An exception may exist for very large loan amounts, typically starting at €80,000. In such cases, a bank might require additional guarantees or consider a co-signature from the other partner to secure the loan.
Death of partner
When a spouse dies, the question often arises as to whether the surviving partner is responsible for the deceased partner's debts. In principle, both assets and debts are passed on to the estate. This means that loans also fall under this category – provided that both partners jointly signed the loan agreement and the surviving partner is considered a true borrower.
In such cases, the surviving partner bears a share of responsibility for the loan. This occurs because both partners had a genuine interest in the loan. This is an important point that couples should consider when deciding on a joint loan. Careful planning and, if necessary, appropriate insurance can be helpful in minimizing the financial burden.
Unmarried couples
Taking out a joint loan can also be an option for unmarried couples. Some banks offer this option, which is primarily used to optimize household budgets. The advantage lies in the fact that monthly expenses can be split between the two partners, potentially allowing them to borrow a larger amount.
If, in addition, the other partner has a strong financial situation, not only do the chances of receiving a positive loan decision increase, but it's also possible to obtain better rates and terms. With two incomes and shared expenses, the loan amount can be increased, which may lead to more favorable terms, depending on the bank.
Finally, you can claim the loan on your tax return to deduct the interest payments. For couples, therefore, borrowing together can be a very sensible option.
Joint loan for couples: how to obtain a joint loan?
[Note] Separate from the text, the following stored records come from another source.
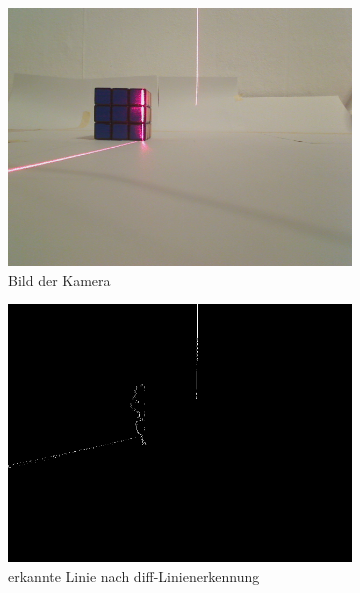 \documentclass[ngerman,a4paper,parskip=half]{scrartcl}
\begin{document}
\begin{figure}[H]
	\centering
	\begin{subfigure}{0.32\textwidth}
		\includegraphics[width=\textwidth]{includes/blue_t.png}
		\caption{Bild der Kamera\\}
		\label{fig:blue_t_cam}
	\end{subfigure}
	\hfill
	\begin{subfigure}{0.32\textwidth}
		\includegraphics[width=\textwidth]{includes/blue_t_diff.png}
		\caption{erkannte Linie nach diff-Linienerkennung}
		\label{fig:blue_t_diff}
	\end{subfigure}
	\hfill
	\begin{subfigure}{0.32\textwidth}

\end{subfigure}
\end{figure}
\end{document}
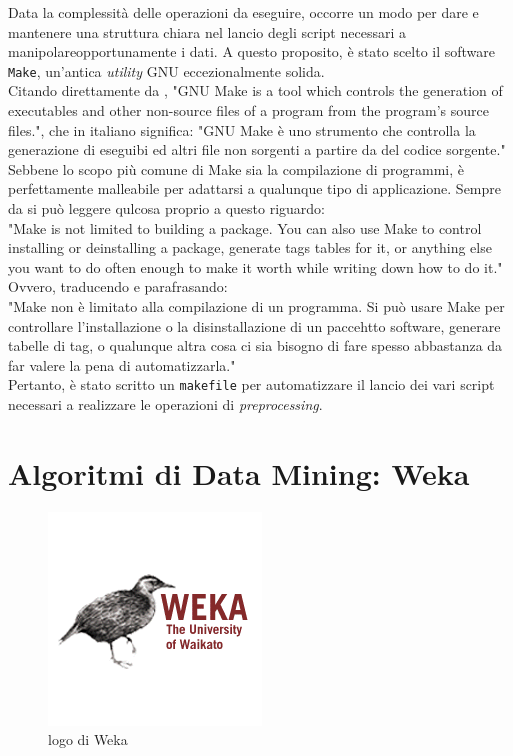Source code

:     Data la complessità delle operazioni da eseguire, occorre un modo per dare e mantenere una struttura chiara nel lancio degli script necessari a manipolareopportunamente i dati. A questo proposito, è stato scelto il software \texttt{Make}, un'antica \textit{utility} GNU eccezionalmente solida. \\

    Citando direttamente da \cite{make}, "GNU Make is a tool which controls the generation of executables and other non-source files of a program from the program's source files.", che in italiano significa: "GNU Make è uno strumento che controlla la generazione di eseguibi ed altri file non sorgenti a partire da del codice sorgente."\\

    Sebbene lo scopo più comune di Make sia la compilazione di programmi, è perfettamente malleabile per adattarsi a qualunque tipo di applicazione. Sempre da \cite{make} si può leggere qulcosa proprio a questo riguardo: \\

    "Make is not limited to building a package. You can also use Make to control installing or deinstalling a package, generate tags tables for it, or anything else you want to do often enough to make it worth while writing down how to do it." \\

    Ovvero, traducendo e parafrasando:\\

    "Make non è limitato alla compilazione di un programma. Si può usare Make per controllare l'installazione o la disinstallazione di un paccehtto software, generare tabelle di tag, o qualunque altra cosa ci sia bisogno di fare spesso abbastanza da far valere la pena di automatizzarla." \\

    Pertanto, è stato scritto un \texttt{makefile} per automatizzare il lancio dei vari script necessari a realizzare le operazioni di \textit{preprocessing}.

\section{Algoritmi di Data Mining: Weka}

        \begin{figure}
            \centering
            \caption{logo di Weka}
            \label{weka}
    	    \includegraphics[scale=0.75]{img/weka.png}
        \end{figure}

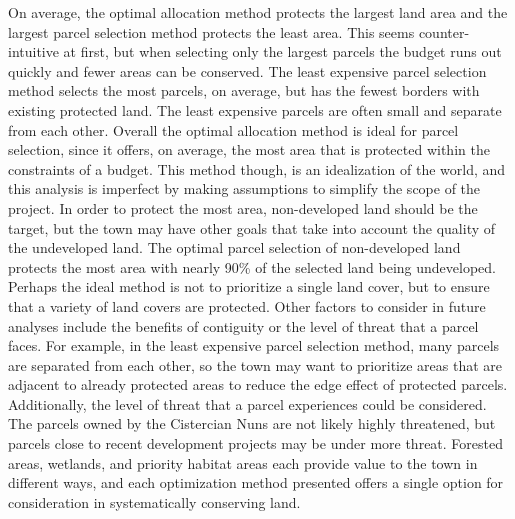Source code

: \documentclass[12pt, stu, floatsintext,table]{apa7}
\begin{document}
On average, the optimal allocation method protects the largest land area and the largest parcel selection method protects the least area. This seems counter-intuitive at first, but when selecting only the largest parcels the budget runs out quickly and fewer areas can be conserved. The least expensive parcel selection method selects the most parcels, on average, but has the fewest borders with existing protected land. The least expensive parcels are often small and separate from each other.  
Overall the optimal allocation method is ideal for parcel selection, since it offers, on average, the most area that is protected within the constraints of a budget. This method though, is an idealization of the world, and this analysis is imperfect by making assumptions to simplify the scope of the project. In order to protect the most area, non-developed land should be the target, but the town may have other goals that take into account the quality of the undeveloped land. The optimal parcel selection of non-developed land protects the most area with nearly 90\% of the selected land being undeveloped. Perhaps the ideal method is not to prioritize a single land cover, but to ensure that a variety of land covers are protected. Other factors to consider in future analyses include the benefits of contiguity or the level of threat that a parcel faces. For example, in the least expensive parcel selection method, many parcels are separated from each other, so the town may want to prioritize areas that are adjacent to already protected areas to reduce the edge effect of protected parcels. Additionally, the level of threat that a parcel experiences could be considered. The parcels owned by the Cistercian Nuns are not likely highly threatened, but parcels close to recent development projects may be under more threat. Forested areas, wetlands, and priority habitat areas each provide value to the town in different ways, and each optimization method presented offers a single option for consideration in systematically conserving land. 

\end{document}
If you wish to take out a joint loan with your partner, you must first obtain their consent. This consent can be given verbally, as your partner does not necessarily have to co-sign the loan agreement, since joint liability is not desired. Next, you can complete your online loan application with your partner's details so they can be considered during the creditworthiness assessment.
You must then verify your information and your partner's details with the relevant documents, such as a copy of your ID and a payslip. The rest of the loan process then proceeds as usual:
Submit the loan application online.
Sign the loan agreement.
Receive the requested loan amount in your (joint) account after the 14-day cooling-off period has expired.